Sepertinya gadis penderita Glaukoma itu sedang galau karena cinta, atau mungkin datang bulan? Kemungkinan paling besar sepertinya yang kedua. Gadis itu biasa uring-uringan tak jelas bila ia sedang datang bulan. Jangan berani-berani mendekati gadis itu bila ia sedang kedatangan tamu, salah-salah bisa digigit dan dilempar macam boneka koala yang kini tersungkur di lantai.

Eka membalikkan tubuhnya. Langit-lagnit kamar kini tak lagi ia pelototi. Wajahnya kini terbenam di bantal. Nafasnya naik turun cepat sekali. Ia tak bisa bernafas sepertinya, tapi lihatlah, ia tak bergeming. Ia masih bertahan menenggelamkan wajah kusutnya pada bantal yang beruntung baru kemarin dibersihkan.

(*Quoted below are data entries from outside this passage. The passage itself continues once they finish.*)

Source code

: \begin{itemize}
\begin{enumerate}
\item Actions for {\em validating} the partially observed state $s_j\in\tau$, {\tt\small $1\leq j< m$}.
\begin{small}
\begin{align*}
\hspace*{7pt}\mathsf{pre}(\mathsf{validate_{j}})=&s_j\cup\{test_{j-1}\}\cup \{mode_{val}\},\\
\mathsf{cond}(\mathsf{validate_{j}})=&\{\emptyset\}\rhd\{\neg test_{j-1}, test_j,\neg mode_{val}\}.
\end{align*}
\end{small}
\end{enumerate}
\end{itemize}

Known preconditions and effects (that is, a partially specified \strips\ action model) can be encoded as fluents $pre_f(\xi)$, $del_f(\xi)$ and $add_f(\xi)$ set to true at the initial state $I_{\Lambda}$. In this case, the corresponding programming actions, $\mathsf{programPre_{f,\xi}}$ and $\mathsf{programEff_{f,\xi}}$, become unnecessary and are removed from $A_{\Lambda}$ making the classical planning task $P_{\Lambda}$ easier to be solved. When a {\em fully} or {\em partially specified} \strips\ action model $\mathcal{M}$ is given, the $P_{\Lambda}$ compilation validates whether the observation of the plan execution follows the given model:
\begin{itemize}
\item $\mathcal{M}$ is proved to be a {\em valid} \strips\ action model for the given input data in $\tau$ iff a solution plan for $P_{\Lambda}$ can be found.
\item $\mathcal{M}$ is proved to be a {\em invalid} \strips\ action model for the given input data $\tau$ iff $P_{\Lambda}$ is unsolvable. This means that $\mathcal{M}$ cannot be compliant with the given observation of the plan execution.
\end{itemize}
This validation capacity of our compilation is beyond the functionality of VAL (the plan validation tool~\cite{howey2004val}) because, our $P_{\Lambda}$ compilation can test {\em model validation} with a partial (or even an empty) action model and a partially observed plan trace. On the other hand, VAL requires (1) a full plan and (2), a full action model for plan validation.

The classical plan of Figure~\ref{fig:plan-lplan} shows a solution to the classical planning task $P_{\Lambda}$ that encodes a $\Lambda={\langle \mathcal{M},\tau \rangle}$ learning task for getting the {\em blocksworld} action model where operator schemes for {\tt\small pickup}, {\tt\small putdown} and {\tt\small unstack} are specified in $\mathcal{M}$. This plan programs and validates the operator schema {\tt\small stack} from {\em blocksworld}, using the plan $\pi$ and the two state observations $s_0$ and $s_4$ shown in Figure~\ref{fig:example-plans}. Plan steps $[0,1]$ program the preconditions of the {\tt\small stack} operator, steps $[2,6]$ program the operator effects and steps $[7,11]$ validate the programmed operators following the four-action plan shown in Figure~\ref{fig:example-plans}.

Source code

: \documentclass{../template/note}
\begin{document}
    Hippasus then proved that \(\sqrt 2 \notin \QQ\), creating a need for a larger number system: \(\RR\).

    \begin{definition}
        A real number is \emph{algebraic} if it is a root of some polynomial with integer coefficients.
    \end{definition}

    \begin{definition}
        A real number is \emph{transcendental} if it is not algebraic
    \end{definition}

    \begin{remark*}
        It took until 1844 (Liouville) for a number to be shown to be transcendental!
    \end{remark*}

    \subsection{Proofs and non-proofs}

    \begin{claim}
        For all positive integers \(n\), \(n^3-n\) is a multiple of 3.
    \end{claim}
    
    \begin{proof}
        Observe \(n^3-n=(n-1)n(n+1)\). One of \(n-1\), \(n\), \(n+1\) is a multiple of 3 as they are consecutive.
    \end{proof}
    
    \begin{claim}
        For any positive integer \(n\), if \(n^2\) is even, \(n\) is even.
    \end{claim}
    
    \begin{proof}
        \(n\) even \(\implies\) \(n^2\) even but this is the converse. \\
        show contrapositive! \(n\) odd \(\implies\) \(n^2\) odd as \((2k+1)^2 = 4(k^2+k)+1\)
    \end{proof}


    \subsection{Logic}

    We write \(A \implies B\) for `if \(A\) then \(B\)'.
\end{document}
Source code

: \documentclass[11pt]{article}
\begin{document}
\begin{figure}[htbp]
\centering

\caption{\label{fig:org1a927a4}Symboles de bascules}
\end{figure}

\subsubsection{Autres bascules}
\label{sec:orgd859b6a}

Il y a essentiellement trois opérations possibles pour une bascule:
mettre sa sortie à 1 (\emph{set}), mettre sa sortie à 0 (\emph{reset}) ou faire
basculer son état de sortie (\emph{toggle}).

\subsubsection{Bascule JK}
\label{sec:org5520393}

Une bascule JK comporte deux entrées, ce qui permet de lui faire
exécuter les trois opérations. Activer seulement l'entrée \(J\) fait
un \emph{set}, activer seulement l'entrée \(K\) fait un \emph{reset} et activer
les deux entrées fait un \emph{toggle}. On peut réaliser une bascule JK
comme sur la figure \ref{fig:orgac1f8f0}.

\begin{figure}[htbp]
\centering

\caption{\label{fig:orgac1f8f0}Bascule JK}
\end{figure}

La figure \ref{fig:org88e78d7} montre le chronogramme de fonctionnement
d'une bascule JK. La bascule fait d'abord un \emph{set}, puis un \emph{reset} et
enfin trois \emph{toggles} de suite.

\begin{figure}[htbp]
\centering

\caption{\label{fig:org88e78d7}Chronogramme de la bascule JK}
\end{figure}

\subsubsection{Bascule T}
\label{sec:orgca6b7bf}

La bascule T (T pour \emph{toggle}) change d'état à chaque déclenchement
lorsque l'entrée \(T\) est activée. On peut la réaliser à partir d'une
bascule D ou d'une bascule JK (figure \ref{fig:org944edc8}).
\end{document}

“Aaahhh…” suranya tertahan oleh bantal. Coba bila tak ada bantal, suaranya pasti sudah menggema di seluruh sudut kos, bahkan bisa meruntuhkan Tugu Muda yang tak jauh dari tempat tinggalnya itu.

Ia kesal sepertinya. Kesal sekali. Belum pernah ia kesal semacam itu, setidaknya empat minggu lalu ketika dadanya dihentak oleh pernyataan yang membuat tanduk di kepalanya muncul. Pernyataan yang tak pernah ia bayankan akan meluncur dari mulut sosok itu; sosok yang ia anggap berwibawa dan patut dihormati.

Star star star

Kelas telah ramai ketika tubuh jangkung berbalut bisana serba biru melangkah terbata menuju kursi kosong. Ruangan itu benar-benar sesak oleh suara-suara yang saling bersahutan dan tawa yang saling beradu satu sama lain. Sosok berbusana biru itu mengerutkan keningnya seraya berjalan mengikuti lengan yang memapahnya, hingga akhirnya ia tiba di sebuah kursi kosong yang posisinya berada di deretan paling belakang. Ia asing dengan posisi itu, sebab biasanya ia menempati kursi deretan paling depan, atau setidaknya nomer dua dan tiga.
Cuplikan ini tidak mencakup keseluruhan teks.